Re: v2.6.26-rc9: kernel BUG at kernel/sched.c:5858!

From: Dmitry Adamushko
Date: Fri Jul 11 2008 - 05:02:52 EST


Vegard,


regarding the first crash. Would you please run your test with the
following debugging patch and let me know its output?

The apperance of " * [ pid ] comm (name), orig_cpu() ... " means we
hit a problematic case (with Miao Xie's patch it shouldn't crash).

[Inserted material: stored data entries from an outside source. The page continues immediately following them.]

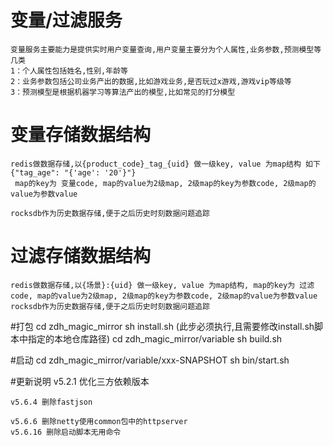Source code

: # 变量/过滤服务
    变量服务主要能力是提供实时用户变量查询,用户变量主要分为个人属性,业务参数,预测模型等几类
    1：个人属性包括姓名,性别,年龄等
    2：业务参数包括公司业务产出的数据,比如游戏业务,是否玩过x游戏,游戏vip等级等
    3：预测模型是根据机器学习等算法产出的模型,比如常见的打分模型
    
# 变量存储数据结构
    redis做数据存储,以{product_code}_tag_{uid} 做一级key, value 为map结构 如下 {"tag_age": "{'age': '20'}"}
     map的key为 变量code, map的value为2级map, 2级map的key为参数code, 2级map的value为参数value
    
    rocksdb作为历史数据存储,便于之后历史时刻数据问题追踪
    
# 过滤存储数据结构
    redis做数据存储,以{场景}:{uid} 做一级key, value 为map结构, map的key为 过滤code, map的value为2级map, 2级map的key为参数code, 2级map的value为参数value
    rocksdb作为历史数据存储,便于之后历史时刻数据问题追踪
    
#打包
    cd zdh_magic_mirror
    sh install.sh (此步必须执行,且需要修改install.sh脚本中指定的本地仓库路径)
    cd zdh_magic_mirror/variable
    sh build.sh
    
#启动
    cd zdh_magic_mirror/variable/xxx-SNAPSHOT
    sh bin/start.sh
    
#更新说明
    v5.2.1 优化三方依赖版本
    
    v5.6.4 删除fastjson 
    
    v5.6.6 删除netty使用common包中的httpserver
    v5.6.16 删除启动脚本无用命令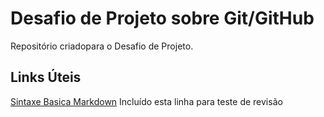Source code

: # Desafio de Projeto sobre Git/GitHub
Repositório criadopara o Desafio de Projeto.

## Links Úteis
[Sintaxe Basica Markdown](https://markdown.net.br/sintaxe-basica/)
Incluído esta linha para teste de revisão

I see that you have CONFIG_SCHED_DEBUG=y so I'm also interested in
messages from sched_domain_debug() - "CPU# attaching ...". IOW, all
the kernel messages appearing while a cpu is going down and up.


TIA,


--
Best regards,
Dmitry Adamushko
--- kernel/sched-orig.c 2008-07-10 15:08:01.000000000 +0200
+++ kernel/sched.c 2008-07-11 10:52:48.000000000 +0200
@@ -2081,6 +2081,7 @@ static int try_to_wake_up(struct task_st
unsigned long flags;
long old_state;
struct rq *rq;
+ int oops = 0;

if (!sched_feat(SYNC_WAKEUPS))
sync = 0;
@@ -2103,6 +2104,11 @@ static int try_to_wake_up(struct task_st
goto out_activate;

cpu = p->sched_class->select_task_rq(p, sync);
+ if (unlikely(cpu_is_offline(cpu))) {
+ cpu = orig_cpu;
+ oops = 1;
+ }
+
if (cpu != orig_cpu) {
set_task_cpu(p, cpu);
task_rq_unlock(rq, &flags);
@@ -2159,6 +2165,10 @@ out_running:
out:
task_rq_unlock(rq, &flags);

+ if (oops)
+ printk(KERN_ERR " * [ %d ] comm (%s), orig_cpu (%d), dst_cpu (%d), cpu (%d)\n",
+ p->pid, p->comm, orig_cpu, cpu, task_cpu(p));
+
return success;
}

@@ -5712,6 +5722,10 @@ static int __migrate_task_irq(struct tas
local_irq_disable();
ret = __migrate_task(p, src_cpu, dest_cpu);
local_irq_enable();
+
+ printk(KERN_ERR "__migrate(%d -- %s) -> cpu (%d) == ret (%d)\n",
+ p->pid, p->comm, dest_cpu, ret);
+
return ret;
}

@@ -5868,6 +5882,7 @@ static void migrate_dead(unsigned int de
* fine.
*/
spin_unlock_irq(&rq->lock);
+ printk(KERN_ERR "---> migrate_dead(%d -- %s)\n", p->pid, p->comm);
move_task_off_dead_cpu(dead_cpu, p);
spin_lock_irq(&rq->lock);